Thursday, August 26, 2010

Leaving Well

You may not have picked up on it, but I'm excited about starting my ministry in Capital. I'm excited about the ways that congregation is different from Tiny Village. I'm eager to leave here and begin my new ministry. I also know that there are many people here who are going to grieve my departure. It would be easy for them to think I am rejecting them as being inferior, or unworthy. Today I had lunch with a colleague. I was able to share with her my enthusiasm for a new congregation that is so very different from this one.
I love these people. I have formed a deep bond with many of them as I have had the honor of accompanying them through the valley of the shadow of death and other challenging times.
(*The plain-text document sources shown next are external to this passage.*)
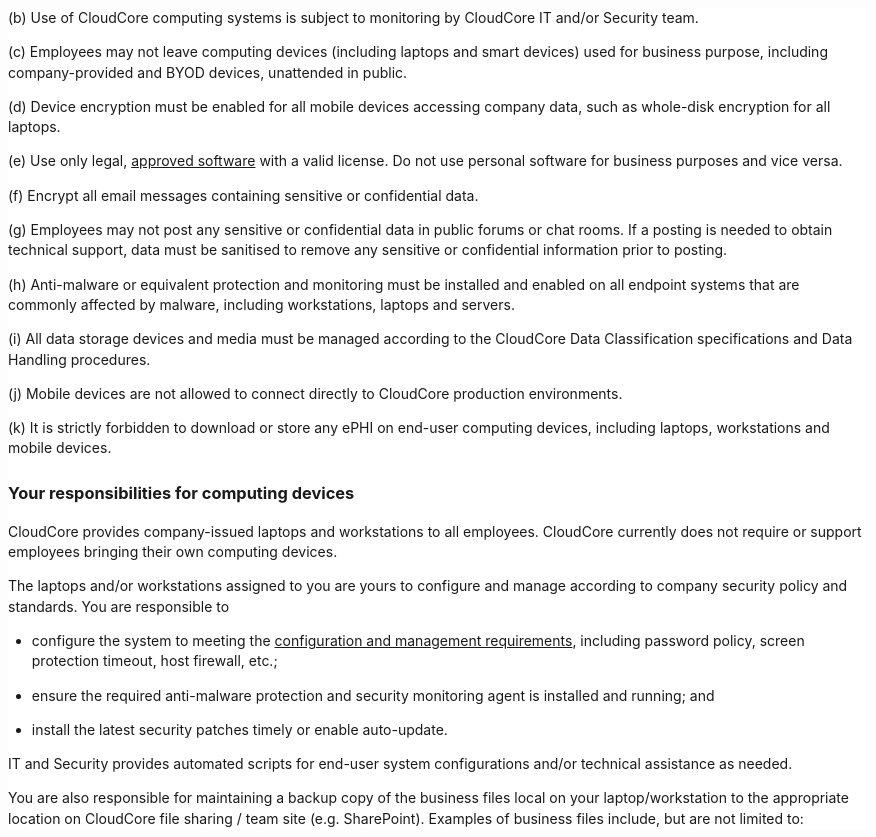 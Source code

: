 (b) Use of CloudCore computing systems is subject to monitoring by
CloudCore IT and/or Security team.

(c) Employees may not leave computing devices (including laptops and smart
devices) used for business purpose, including company-provided and BYOD devices,
unattended in public.

(d) Device encryption must be enabled for all mobile devices accessing company
data, such as whole-disk encryption for all laptops.

(e) Use only legal, [approved software](approved-software.md) with a valid
license. Do not use personal software for business purposes and vice versa.

(f) Encrypt all email messages containing sensitive or confidential data.

(g) Employees may not post any sensitive or confidential data in public forums
or chat rooms. If a posting is needed to obtain technical support, data must be
sanitised to remove any sensitive or confidential information prior to posting.

(h) Anti-malware or equivalent protection and monitoring must be installed and
enabled on all endpoint systems that are commonly affected by malware, including
workstations, laptops and servers.

(i) All data storage devices and media must be managed according to the CloudCore
Data Classification specifications and Data Handling procedures.

(j) Mobile devices are not allowed to connect directly to CloudCore production
environments.

(k) It is strictly forbidden to download or store any ePHI on end-user computing
devices, including laptops, workstations and mobile devices.

### Your responsibilities for computing devices

CloudCore provides company-issued laptops and workstations to all employees.
CloudCore currently does not require or support employees bringing their own
computing devices.

The laptops and/or workstations assigned to you are yours to configure and
manage according to company security policy and standards. You are responsible
to

* configure the system to meeting the [configuration and management
  requirements](ccm.md), including password policy, screen protection timeout,
  host firewall, etc.;

* ensure the required anti-malware protection and security monitoring agent is
  installed and running; and

* install the latest security patches timely or enable auto-update.

IT and Security provides automated scripts for end-user system configurations
and/or technical assistance as needed.

You are also responsible for maintaining a backup copy of the business files
local on your laptop/workstation to the appropriate location on
CloudCore file sharing / team site (e.g. SharePoint). Examples of
business files include, but are not limited to:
I will miss many of them as individuals. I will miss many of the traditions. I will not miss the frustrations, resistance, and short sightedness of this community. So while I can celebrate the new congregation and the opportunity it will bring with colleagues, it's important that I remember that I still need to be pastor to these people. They still need to know that I love them. They still need to know they can turn to me.
With the congregation, I'm focusing on the need for Daughter to have more and better opportunities. That's something they can understand. That's something that isn't a reflection on them as a congregation, but on the reality of life in rural America with a special needs young adult. I need to be sensitive to those who are grieving. Too much celebration on my part will seem like a slap in their face-- like a rejection of who they are. I want to leave well. I want them to know that I am grateful for the time I've had with them, and that they will continue to have a place in my heart. I don't want them to take my excitement about a new opportunity as rejection of them.
I know what I need to do. I'm sensitive to their pain, and I'm so excited about our future that it's hard not to seem insensitive to their pain. I want to leave well, and it's going to be a challenge.

1 comment:

maeve said...

I love the concept of "leaving well" I didn't get that chance at my last job and the folks left behind were confused and angry. Luckily it wasn't my doing. Leaving well is the best thing.